When I look at him again, his expression has shifted—not harder, but more focused. The humor hasn’t disappeared. It’s just tucked itself beneath the surface where his instincts live. Captain again. Protector again. The man who can sing a ridiculous love song one minute and plan for blood the next.

He catches me watching him. “What?”

I shake my head. “Nothing.”

“Liar.”

I smile faintly. “I was just thinking it’s unfair that you can be this irritating before nine a.m.”

He laughs under his breath. “You’ve always thought too highly of me.”

“No,” I say, softer than I mean to. “I think that’s the problem.”

His gaze flicks to me, quick and sharp, but before he can answer the gates of the club come into view ahead—wrought iron, old stone, manicured hedges, the whole place dressed up in money and memory and expectation. The world we’re driving into is polished and pretty and dangerous in ways that won’t show up on the guest list.

The smile fades from both of us by degrees. Not all at once. Just enough.

He slows the car, one hand tightening on the wheel. “Party’s over the second I say it is,” he says quietly. “You stay where I can see you. If anything feels off—anything—you tell me.”

The warmth doesn’t leave entirely. It just sharpens around the edges. “You planning to boss me around all day?”

“Yes.”

I huff a laugh. “At least you’re consistent.”

His mouth curves one last time. “For now, it’s enough.”

And God help me, sitting there with the sun on my knees and his stupid song still echoing in my head, I think maybe he’s right.

Chapter 21

Captain Jonathan

The moment the gates of the country club come into view, my instincts start screaming.

Not loud. Not panicked. Just that low, steady pull behind my ribs that’s kept me alive longer than most men I came up with. The kind that tells you everything looks right—and that’s exactly why it isn’t. The kind that never announces itself with fireworks, only with certainty.

I slow the car without meaning to, eyes sweeping the perimeter like muscle memory never took a day off. Uniformed security at the entrance. Civilian guards mixed in just enough to blur the line. Cars filter through in a neat, polite line, polished and expensive, families inside are dressed in white and navy and medals they only wear on special days. Greenport’s finest, past and present, wrapped up in tradition and pride. Men who used to command black ops now smiling beside women in pearls.

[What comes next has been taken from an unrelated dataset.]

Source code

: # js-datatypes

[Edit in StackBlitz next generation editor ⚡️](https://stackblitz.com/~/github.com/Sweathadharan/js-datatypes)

Retired ghosts shaking hands in daylight like they were never built for darker things.

A perfect target.

Delilah shifts beside me, smoothing her dress over her knees, the white fabric catching the sun like it doesn’t know what it’s walking into. She looks… composed. Focused. Too calm for someone who’s survived what she has. That scares me more than if she’d been shaking. Shaking would make sense. This stillness reads like effort. Like she’s gripping herself together from the inside and refusing to let anyone see it.

I clock exits. Count bodies. Memorize faces. Note the valet stand, the side door near the service corridor, the two ornamental hedges that could hide a rifleman if someone were patient enough to crawl through dirt in a pressed suit. My gaze tracks reflections in tinted windows, slow-moving shadows, guests who look too interested in nothing at all.

Mikhail would love this.

He wouldn’t rush it. He never does. He’d watch first. Let us settle. Let us believe we’re safe because of the flags and the speeches and the illusion of control. He’d want maximum impact—physically, politically, emotionally. He’d want blood in a room built for memory and legacy. He’d want Greenport to bleed where everyone can see it.

And Delilah?

She’s not just collateral. She’s leverage.